O świetnym odbiorze sztuki świadczą reakcje najmłodszych widzów na to, co działo się na scenie. Niektórych pociech rodziciele nie mogli utrzymać na miejscach, bo zrywały się, by np. pomóc Pippi zbierać rozsypane monety. Ich wybuchy śmiechu, niekontrolowane i spontaniczne, były dowodem na to, że dzieci wciągnął świat wykreowany przez ekipę teatralną. Scenografia - kolorowa i ruchoma (np. z zasłon powstały maszty statku) - pobudzała wyobraźnię.
Bawiły się nie tylko dzieci
Dorośli również otrzymali sporą dawkę humoru. Co chwila padały gromkie brawa w podzięce za fantastyczne dialogi i grę aktorską. Ja nie mogłam powstrzymać się przed kołysaniem się w takt muzyki granej na żywo przez ,,piracki" zespół Doctor Fisher. Do słów piosenek napisanych przez K. Dworakowskiego i buntowniczego charakteru Pończoszanki idealnie pasowała muzyka ska czy reagee. Apogeum radości i szaleństwa nastąpiło podczas utworu wspólnie wykonywanego przez Pippi i panie z Komitetu Dobra Dziecka (niezapomniany chórek).
Jaka jest współczesna Pippi?
Pippi, wg reżysera, Konrada Dworakowskiego, to zbuntowana nastolatka, najlepiej wokalistka rockowego zespołu - niepokorna i szalona, biegająca w pomarańczowych martensach; silna psychicznie i samodzielna, zarażająca otoczenie optymizmem i ubarwianiem szarej rzeczywistości.

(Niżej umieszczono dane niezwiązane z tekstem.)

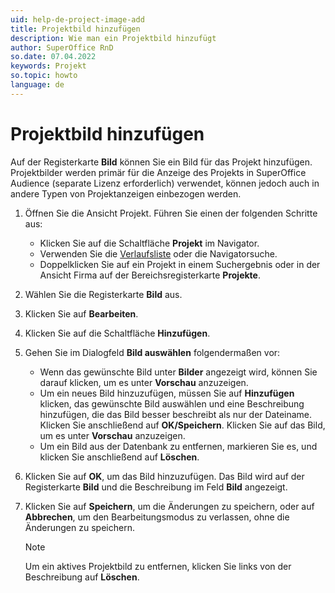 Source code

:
 ```yaml
---
uid: help-de-project-image-add
title: Projektbild hinzufügen
description: Wie man ein Projektbild hinzufügt
author: SuperOffice RnD
so.date: 07.04.2022
keywords: Projekt
so.topic: howto
language: de
---
```


# Projektbild hinzufügen

Auf der Registerkarte **Bild** können Sie ein Bild für das Projekt hinzufügen. Projektbilder werden primär für die Anzeige des Projekts in SuperOffice Audience (separate Lizenz erforderlich) verwendet, können jedoch auch in andere Typen von Projektanzeigen einbezogen werden.

1. Öffnen Sie die Ansicht Projekt. Führen Sie einen der folgenden Schritte aus:

    * Klicken Sie auf die Schaltfläche **Projekt** im Navigator.
    * Verwenden Sie die [Verlaufsliste][1] oder die Navigatorsuche.
    * Doppelklicken Sie auf ein Projekt in einem Suchergebnis oder in der Ansicht Firma auf der Bereichsregisterkarte **Projekte**.

2. Wählen Sie die Registerkarte **Bild** aus.

3. Klicken Sie auf **Bearbeiten**.

4. Klicken Sie auf die Schaltfläche **Hinzufügen**.

5. Gehen Sie im Dialogfeld **Bild auswählen** folgendermaßen vor:
    * Wenn das gewünschte Bild unter **Bilder** angezeigt wird, können Sie darauf klicken, um es unter **Vorschau** anzuzeigen.
    * Um ein neues Bild hinzuzufügen, müssen Sie auf **Hinzufügen** klicken, das gewünschte Bild auswählen und eine Beschreibung hinzufügen, die das Bild besser beschreibt als nur der Dateiname. Klicken Sie anschließend auf **OK/Speichern**. Klicken Sie auf das Bild, um es unter **Vorschau** anzuzeigen.
    * Um ein Bild aus der Datenbank zu entfernen, markieren Sie es, und klicken Sie anschließend auf **Löschen**.

6. Klicken Sie auf **OK**, um das Bild hinzuzufügen. Das Bild wird auf der Registerkarte **Bild** und die Beschreibung im Feld **Bild** angezeigt.

7. Klicken Sie auf **Speichern**, um die Änderungen zu speichern, oder auf **Abbrechen**, um den Bearbeitungsmodus zu verlassen, ohne die Änderungen zu speichern.

    > [!NOTE]
    > Um ein aktives Projektbild zu entfernen, klicken Sie links von der Beschreibung auf **Löschen**.

<!-- Referenced links -->
[1]: ../../learn/basics/history.md
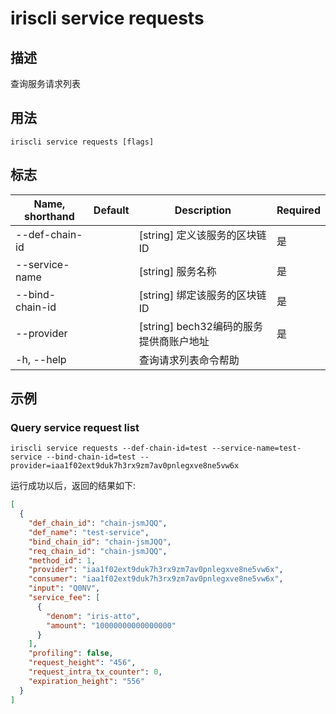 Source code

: # iriscli service requests 

## 描述

查询服务请求列表

## 用法

```
iriscli service requests [flags]
```

## 标志

| Name, shorthand       | Default                 | Description                                                                                                                                           | Required |
| --------------------- | ----------------------- | ----------------------------------------------------------------------------------------------------------------------------------------------------- | -------- |
| --def-chain-id        |                         | [string] 定义该服务的区块链ID                                                                                              | 是       |
| --service-name        |                         | [string] 服务名称                                                                                                                                 | 是       |
| --bind-chain-id       |                         | [string] 绑定该服务的区块链ID                                                                                                                                 | 是       |
| --provider            |                         | [string] bech32编码的服务提供商账户地址                                                                       | 是       |
| -h, --help            |                         | 查询请求列表命令帮助                                                                                                                                         |          |

## 示例

### Query service request list
```shell
iriscli service requests --def-chain-id=test --service-name=test-service --bind-chain-id=test --provider=iaa1f02ext9duk7h3rx9zm7av0pnlegxve8ne5vw6x
```

运行成功以后，返回的结果如下:

```json
[
  {
    "def_chain_id": "chain-jsmJQQ",
    "def_name": "test-service",
    "bind_chain_id": "chain-jsmJQQ",
    "req_chain_id": "chain-jsmJQQ",
    "method_id": 1,
    "provider": "iaa1f02ext9duk7h3rx9zm7av0pnlegxve8ne5vw6x",
    "consumer": "iaa1f02ext9duk7h3rx9zm7av0pnlegxve8ne5vw6x",
    "input": "Q0NV",
    "service_fee": [
      {
        "denom": "iris-atto",
        "amount": "10000000000000000"
      }
    ],
    "profiling": false,
    "request_height": "456",
    "request_intra_tx_counter": 0,
    "expiration_height": "556"
  }
]
```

Mająca swoje zdanie i przekonania i kochająca ludzi wraz z ich wadami. Tak zbudowana postać uczy (zwłaszcza dorosłych), by odrobina szaleństwa zawsze nam w życiu towarzyszyła.
,,Teatr mnie nudzi, ale to było naprawdę ciekawe"...
... tak wyraził się jeden z widzów po przedstawieniu. I miał rację - spektakl o bohaterce książki Astrid Lindgren nie jest nużący ani przez moment.